Ich bin im Kopf noch nicht so weit, dass ich sagen kann: keine Grenzen, keine Nation. Dafür bin ich entweder zu alt oder zu unflexibel. Schließlich lebe ich in einer Welt, in der Grenzen einfach eine Realität sind. Und solange es kein besseres Konzept gibt, muss ich versuchen, an dem Ideal festzuhalten, von dem, was eine Nation sein kann, und das ist für mich eine, die versucht, die Würde des Menschen höher zu stellen als alle anderen Belange.
Aber Sie zeichnen doch mit der Entwicklung von Francis exemplarisch nach, wie Geflüchtete strukturell in die Illegalität gedrängt werden. Dass Artikel 1 eben in der Realität nicht für alle Menschen gilt. Kann es sein, dass Ihr Film radikaler ist als Sie selbst?

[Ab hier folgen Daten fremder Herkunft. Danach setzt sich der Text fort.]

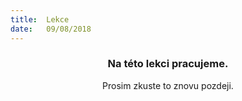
 ```yaml
---
title:  Lekce
date:   09/08/2018
---
```


### <center>Na této lekci pracujeme.</center>
<center>Prosim zkuste to znovu pozdeji.</center>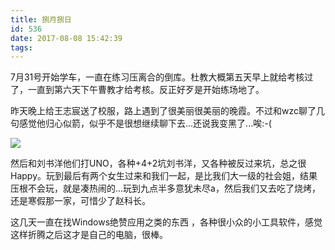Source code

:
 ```yaml
---
title: 捌月捌日
id: 536
date: 2017-08-08 15:42:39
tags:
---
```


7月31号开始学车，一直在练习压离合的倒库。杜教大概第五天早上就给考核过了，一直到第六天下午曹教才给考核。反正好歹是开始练场地了。

昨天晚上给王志宸送了校服，路上遇到了很美丽很美丽的晚霞。不过和wzc聊了几句感觉他归心似箭，似乎不是很想继续聊下去...还说我变黑了...唉:-(

![](https://eremite-1252628011.cossh.myqcloud.com/wp-content/uploads/2017/08/20170807_191009.jpg)

然后和刘书洋他们打UNO，各种+4+2坑刘书洋，又各种被反过来坑，总之很Happy。玩到最后有两个女生过来和我们一起，是比我们大一级的社会姐，结果压根不会玩，就是凑热闹的...玩到九点半多意犹未尽a，然后我们又去吃了烧烤，还是寒假那一家，可惜少了赵科长。

这几天一直在找Windows绝赞应用之类的东西 ，各种很小众的小工具软件，感觉这样折腾之后这才是自己的电脑，很棒。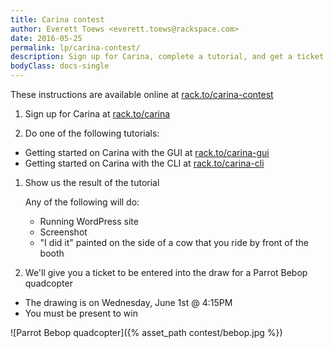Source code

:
```yaml
---
title: Carina contest
author: Everett Toews <everett.toews@rackspace.com>
date: 2016-05-25
permalink: lp/carina-contest/
description: Sign up for Carina, complete a tutorial, and get a ticket to win a prize!
bodyClass: docs-single
---
```


These instructions are available online at [rack.to/carina-contest](http://rack.to/carina-contest)

1. Sign up for Carina at [rack.to/carina](http://rack.to/carina)

1. Do one of the following tutorials:
 * Getting started on Carina with the GUI at [rack.to/carina-gui](http://rack.to/carina-gui)
 * Getting started on Carina with the CLI at [rack.to/carina-cli](http://rack.to/carina-cli)

1. Show us the result of the tutorial

    Any of the following will do:
     * Running WordPress site
     * Screenshot
     * "I did it" painted on the side of a cow that you ride by front of the booth

1. We'll give you a ticket to be entered into the draw for a Parrot Bebop quadcopter
 * The drawing is on Wednesday, June 1st @ 4:15PM
 * You must be present to win

![Parrot Bebop quadcopter]({% asset_path contest/bebop.jpg %})
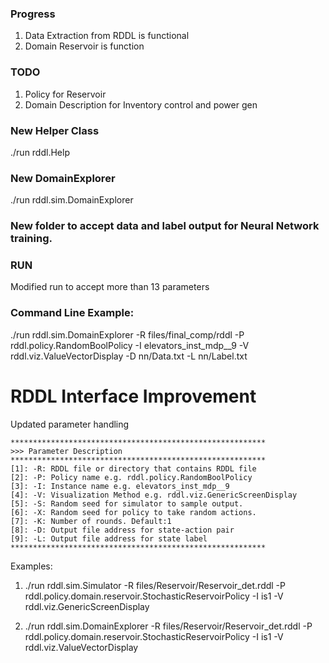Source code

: ### Progress
1. Data Extraction from RDDL is functional
2. Domain Reservoir is function

### TODO
1. Policy for Reservoir
2. Domain Description for Inventory control and power gen

### New Helper Class
./run rddl.Help

### New DomainExplorer
./run rddl.sim.DomainExplorer

### New folder to accept data and label output for Neural Network training.

### RUN
Modified run to accept more than 13 parameters

### Command Line Example:

./run rddl.sim.DomainExplorer -R files/final_comp/rddl -P rddl.policy.RandomBoolPolicy -I elevators_inst_mdp__9 -V rddl.viz.ValueVectorDisplay -D nn/Data.txt -L nn/Label.txt

RDDL Interface Improvement
===============================================

Updated parameter handling

```
*********************************************************
>>> Parameter Description
*********************************************************
[1]: -R: RDDL file or directory that contains RDDL file
[2]: -P: Policy name e.g. rddl.policy.RandomBoolPolicy
[3]: -I: Instance name e.g. elevators_inst_mdp__9
[4]: -V: Visualization Method e.g. rddl.viz.GenericScreenDisplay
[5]: -S: Random seed for simulator to sample output.
[6]: -X: Random seed for policy to take random actions.
[7]: -K: Number of rounds. Default:1
[8]: -D: Output file address for state-action pair
[9]: -L: Output file address for state label
*********************************************************
```

Examples:

1. ./run rddl.sim.Simulator -R files/Reservoir/Reservoir_det.rddl -P rddl.policy.domain.reservoir.StochasticReservoirPolicy -I is1 -V rddl.viz.GenericScreenDisplay

2. ./run rddl.sim.DomainExplorer -R files/Reservoir/Reservoir_det.rddl -P rddl.policy.domain.reservoir.StochasticReservoirPolicy -I is1 -V rddl.viz.ValueVectorDisplay
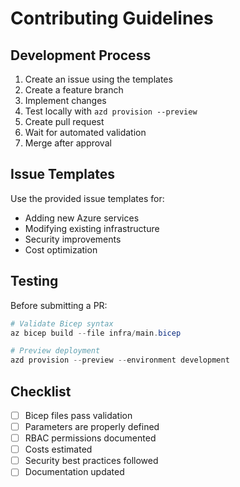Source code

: ﻿# Contributing Guidelines

## Development Process

1. Create an issue using the templates
2. Create a feature branch
3. Implement changes
4. Test locally with `azd provision --preview`
5. Create pull request
6. Wait for automated validation
7. Merge after approval

## Issue Templates

Use the provided issue templates for:
- Adding new Azure services
- Modifying existing infrastructure  
- Security improvements
- Cost optimization

## Testing

Before submitting a PR:

```powershell
# Validate Bicep syntax
az bicep build --file infra/main.bicep

# Preview deployment
azd provision --preview --environment development
```

## Checklist

- [ ] Bicep files pass validation
- [ ] Parameters are properly defined
- [ ] RBAC permissions documented
- [ ] Costs estimated
- [ ] Security best practices followed
- [ ] Documentation updated
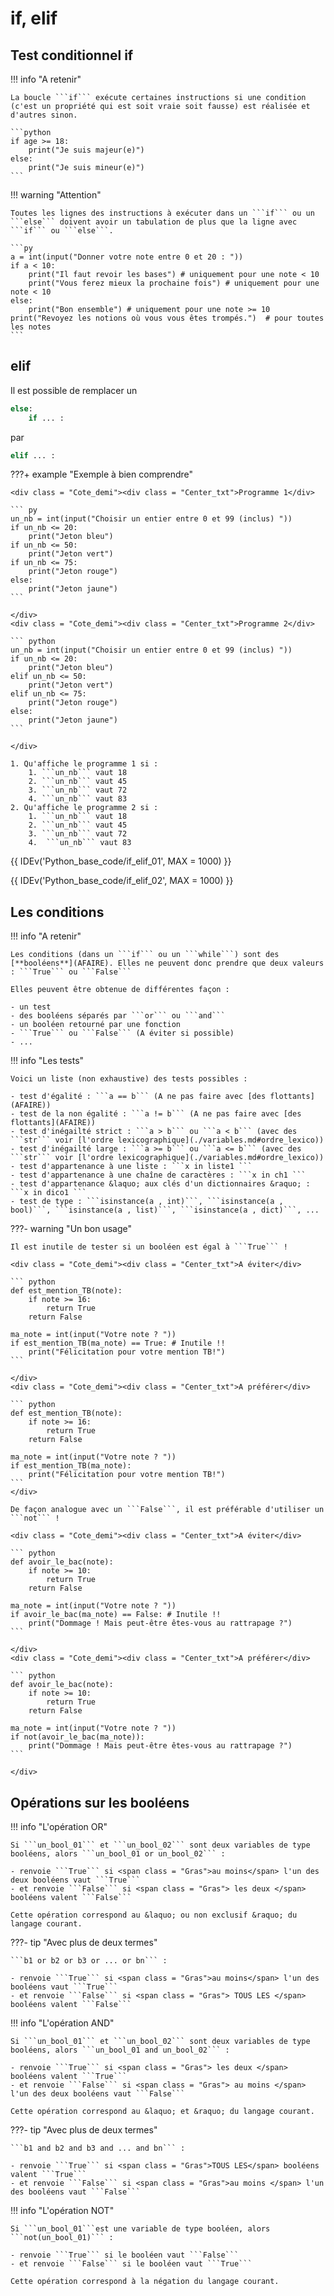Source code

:# if, elif

## Test conditionnel if

!!! info "A retenir"

    La boucle ```if``` exécute certaines instructions si une condition (c'est un propriété qui est soit vraie soit fausse) est réalisée et d'autres sinon.
   
    ```python
    if age >= 18:
        print("Je suis majeur(e)")
    else:
        print("Je suis mineur(e)")
    ```

!!! warning "Attention"

    Toutes les lignes des instructions à exécuter dans un ```if``` ou un ```else``` doivent avoir un tabulation de plus que la ligne avec ```if``` ou ```else```.

    ```py
    a = int(input("Donner votre note entre 0 et 20 : "))
    if a < 10:
        print("Il faut revoir les bases") # uniquement pour une note < 10
        print("Vous ferez mieux la prochaine fois") # uniquement pour une note < 10
    else:
        print("Bon ensemble") # uniquement pour une note >= 10
    print("Revoyez les notions où vous vous êtes trompés.")  # pour toutes les notes
    ```

## elif

Il est possible de remplacer un 

```python
else:
    if ... :
```

par 

```python
elif ... :
```

???+ example "Exemple à bien comprendre"

    <div class = "Cote_demi"><div class = "Center_txt">Programme 1</div>

    ``` py
    un_nb = int(input("Choisir un entier entre 0 et 99 (inclus) "))
    if un_nb <= 20:
        print("Jeton bleu")
    if un_nb <= 50:
        print("Jeton vert")
    if un_nb <= 75:
        print("Jeton rouge")
    else:
        print("Jeton jaune")
    ```

    </div>
    <div class = "Cote_demi"><div class = "Center_txt">Programme 2</div>

    ``` python
    un_nb = int(input("Choisir un entier entre 0 et 99 (inclus) "))
    if un_nb <= 20:
        print("Jeton bleu")
    elif un_nb <= 50:
        print("Jeton vert")
    elif un_nb <= 75:
        print("Jeton rouge")
    else:
        print("Jeton jaune")
    ```

    </div>

    1. Qu'affiche le programme 1 si :
        1. ```un_nb``` vaut 18
        2. ```un_nb``` vaut 45
        3. ```un_nb``` vaut 72
        4. ```un_nb``` vaut 83
    2. Qu'affiche le programme 2 si :
        1. ```un_nb``` vaut 18
        2. ```un_nb``` vaut 45
        3. ```un_nb``` vaut 72
        4.  ```un_nb``` vaut 83

{{ IDEv('Python_base_code/if_elif_01', MAX = 1000) }}

{{ IDEv('Python_base_code/if_elif_02', MAX = 1000) }}

## Les conditions

!!! info "A retenir"

    Les conditions (dans un ```if``` ou un ```while```) sont des [**booléens**](AFAIRE). Elles ne peuvent donc prendre que deux valeurs : ```True``` ou ```False```

    Elles peuvent être obtenue de différentes façon :

    - un test 
    - des booléens séparés par ```or``` ou ```and```
    - un booléen retourné par une fonction
    - ```True``` ou ```False``` (A éviter si possible)
    - ...

!!! info "Les tests"

    Voici un liste (non exhaustive) des tests possibles :

    - test d'égalité : ```a == b``` (A ne pas faire avec [des flottants](AFAIRE))
    - test de la non égalité : ```a != b``` (A ne pas faire avec [des flottants](AFAIRE))
    - test d'inégailté strict : ```a > b``` ou ```a < b``` (avec des ```str``` voir [l'ordre lexicographique](./variables.md#ordre_lexico))
    - test d'inégailté large : ```a >= b``` ou ```a <= b``` (avec des ```str``` voir [l'ordre lexicographique](./variables.md#ordre_lexico))
    - test d'appartenance à une liste : ```x in liste1 ```
    - test d'appartenance à une chaîne de caractères : ```x in ch1 ```
    - test d'appartenance &laquo; aux clés d'un dictionnaires &raquo; : ```x in dico1 ```
    - test de type : ```isinstance(a , int)```, ```isinstance(a , bool)```, ```isinstance(a , list)```, ```isinstance(a , dict)```, ...
 
???- warning "Un bon usage"

    Il est inutile de tester si un booléen est égal à ```True``` !

    <div class = "Cote_demi"><div class = "Center_txt">A éviter</div>

    ``` python
    def est_mention_TB(note):
        if note >= 16:
            return True
        return False
    
    ma_note = int(input("Votre note ? "))
    if est_mention_TB(ma_note) == True: # Inutile !!
        print("Félicitation pour votre mention TB!")
    ```

    </div>
    <div class = "Cote_demi"><div class = "Center_txt">A préférer</div>

    ``` python
    def est_mention_TB(note):
        if note >= 16:
            return True
        return False
    
    ma_note = int(input("Votre note ? "))
    if est_mention_TB(ma_note):
        print("Félicitation pour votre mention TB!")
    ```
    </div>

    De façon analogue avec un ```False```, il est préférable d'utiliser un ```not``` !

    <div class = "Cote_demi"><div class = "Center_txt">A éviter</div>

    ``` python
    def avoir_le_bac(note):
        if note >= 10:
            return True
        return False
    
    ma_note = int(input("Votre note ? "))
    if avoir_le_bac(ma_note) == False: # Inutile !!
        print("Dommage ! Mais peut-être êtes-vous au rattrapage ?")
    ```

    </div>
    <div class = "Cote_demi"><div class = "Center_txt">A préférer</div>

    ``` python
    def avoir_le_bac(note):
        if note >= 10:
            return True
        return False
    
    ma_note = int(input("Votre note ? "))
    if not(avoir_le_bac(ma_note)):
        print("Dommage ! Mais peut-être êtes-vous au rattrapage ?")
    ```

    </div>

## Opérations sur les booléens

!!! info "L'opération OR"

    Si ```un_bool_01``` et ```un_bool_02``` sont deux variables de type booléens, alors ```un_bool_01 or un_bool_02``` :

    - renvoie ```True``` si <span class = "Gras">au moins</span> l'un des deux booléens vaut ```True``` 
    - et renvoie ```False``` si <span class = "Gras"> les deux </span> booléens valent ```False```

    Cette opération correspond au &laquo; ou non exclusif &raquo; du langage courant.

???- tip "Avec plus de deux termes"

    ```b1 or b2 or b3 or ... or bn``` :

    - renvoie ```True``` si <span class = "Gras">au moins</span> l'un des booléens vaut ```True``` 
    - et renvoie ```False``` si <span class = "Gras"> TOUS LES </span> booléens valent ```False```

!!! info "L'opération AND"

    Si ```un_bool_01``` et ```un_bool_02``` sont deux variables de type booléens, alors ```un_bool_01 and un_bool_02``` :

    - renvoie ```True``` si <span class = "Gras"> les deux </span> booléens valent ```True``` 
    - et renvoie ```False``` si <span class = "Gras"> au moins </span> l'un des deux booléens vaut ```False```

    Cette opération correspond au &laquo; et &raquo; du langage courant.

???- tip "Avec plus de deux termes"

    ```b1 and b2 and b3 and ... and bn``` :

    - renvoie ```True``` si <span class = "Gras">TOUS LES</span> booléens valent ```True``` 
    - et renvoie ```False``` si <span class = "Gras">au moins </span> l'un des booléens vaut ```False```

!!! info "L'opération NOT"

    Si ```un_bool_01```est une variable de type booléen, alors ```not(un_bool_01)``` :

    - renvoie ```True``` si le booléen vaut ```False``` 
    - et renvoie ```False``` si le booléen vaut ```True``` 

    Cette opération correspond à la négation du langage courant.
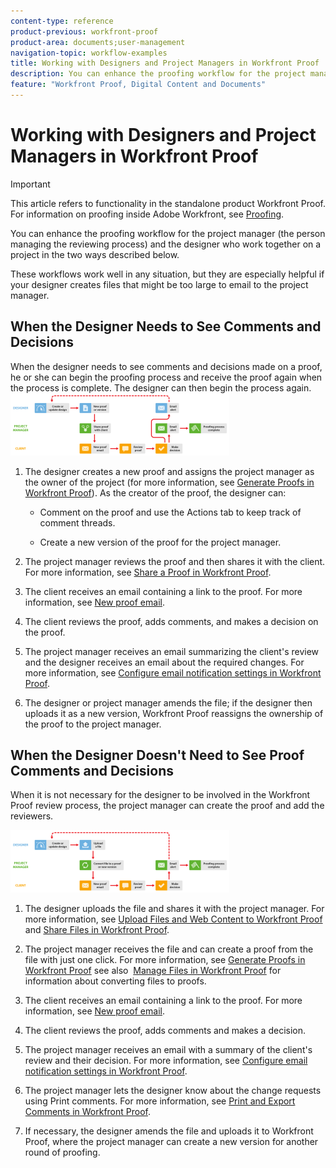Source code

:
 ```yaml
---
content-type: reference
product-previous: workfront-proof
product-area: documents;user-management
navigation-topic: workflow-examples
title: Working with Designers and Project Managers in Workfront Proof
description: You can enhance the proofing workflow for the project manager (the person managing the reviewing process) and the designer who work together on a project in the two ways described below.
feature: "Workfront Proof, Digital Content and Documents"
---
```


# Working with Designers and Project Managers in Workfront Proof

>[!IMPORTANT]
>
>This article refers to functionality in the standalone product Workfront Proof. For information on proofing inside Adobe Workfront, see [Proofing](../../../review-and-approve-work/proofing/proofing.md).

You can enhance the proofing workflow for the project manager (the person managing the reviewing process) and the designer who work together on a project in the two ways described below.

These workflows work well in any situation, but they are especially helpful if your designer&nbsp;creates files that might be too large to email to the project manager.&nbsp;

## When the Designer Needs to See Comments and Decisions

When the designer needs to see comments and decisions made on a proof, he or she can begin the proofing process and receive the proof again when the process is complete. The designer can then begin the process again. ![designers_managers_-_option_A.png](assets/designers-managers---option-a-350x100.png)

1. The designer creates a new proof and assigns the project manager as the owner of the project (for more information, see [Generate Proofs in Workfront Proof](../../../workfront-proof/wp-work-proofsfiles/create-proofs-and-files/generate-proofs.md)). As the creator of the proof, the designer can:

   * Comment on the proof and use the Actions tab to keep track of comment threads. 
   * Create a new version of the proof for the project manager.   
   
     <!--   
     <MadCap:conditionalText data-mc-conditions="QuicksilverOrClassic.Draft mode">   
     For more information, see&nbsp;.   
     </MadCap:conditionalText>   
     -->

1. The project manager reviews the proof and then shares it with the client. For more information, see [Share a Proof in Workfront Proof](../../../workfront-proof/wp-work-proofsfiles/share-proofs-and-files/share-proof.md).
1. The client receives an email containing a link to the proof. For more information, see [New proof email](../../../workfront-proof/wp-emailsntfctns/proof-notifications-and-reminders/new-proof-email.md).
1. The client reviews the proof, adds comments, and makes a decision on the proof.
1. The project manager receives an email summarizing the client's review and the designer receives an email about the required changes. For more information, see [Configure email notification settings in Workfront Proof](../../../workfront-proof/wp-emailsntfctns/email-alerts/config-email-notification-settings-wp.md).
1. The designer or project manager amends the file; if the designer then uploads it as a new version, Workfront Proof reassigns the ownership of the proof to the project manager. 

   <!--
   <MadCap:conditionalText data-mc-conditions="QuicksilverOrClassic.Draft mode">
   For more information, see .
   </MadCap:conditionalText>
   -->

## When the Designer Doesn't Need to See Proof Comments and Decisions

When it is not necessary for the designer to be involved in the Workfront Proof review process, the project manager can create the proof and add the reviewers.&nbsp;

![designers_managers_-_option_B.png](assets/designers-managers---option-b-350x100.png)

1. The designer uploads the file and shares it with the project manager. For more information, see [Upload Files and Web Content to Workfront Proof](../../../workfront-proof/wp-work-proofsfiles/create-proofs-and-files/upload-files-web-content.md) and [Share Files in Workfront Proof](../../../workfront-proof/wp-work-proofsfiles/share-proofs-and-files/share-files.md).

1. The project manager receives the file and can create a proof from the file with just one click. For more information, see [Generate Proofs in Workfront Proof](../../../workfront-proof/wp-work-proofsfiles/create-proofs-and-files/generate-proofs.md)&nbsp;see also&nbsp; [Manage Files in Workfront Proof](../../../workfront-proof/wp-work-proofsfiles/manage-your-work/manage-files.md)&nbsp;for information about converting files to proofs.

1. The client receives an email containing a link to the proof. For more information, see [New proof email](../../../workfront-proof/wp-emailsntfctns/proof-notifications-and-reminders/new-proof-email.md).
1. The client reviews the proof, adds comments and makes a decision.
1. The project manager receives an email with a summary of the client's review and their decision. For more information, see [Configure email notification settings in Workfront Proof](../../../workfront-proof/wp-emailsntfctns/email-alerts/config-email-notification-settings-wp.md).
1. The project manager lets the designer know about the change requests using&nbsp;Print comments. For more information, see [Print and Export Comments in Workfront Proof](../../../workfront-proof/wp-work-proofsfiles/organize-your-work/print-and-export-comments.md).
1. If necessary, the designer amends the file and uploads it to Workfront Proof, where the project manager can create a new version for another round of proofing. 

   <!--
   <MadCap:conditionalText data-mc-conditions="QuicksilverOrClassic.Draft mode">
   For more information, see .
   </MadCap:conditionalText>
   -->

Der Film ist Hypothese, ich werde dem Publikum niemals meine Haltung aufdrücken. Es ist okay, wenn der Film radikaler ist als ich. Und natürlich ist das Grundgesetz nicht gelebte Realität. Aber ohne seinen Anspruch sind wir nichts. Deshalb lautet die ultimative Forderung: Ich bin Deutschland, ich bin hier. Ich bin gekommen, um zu bleiben.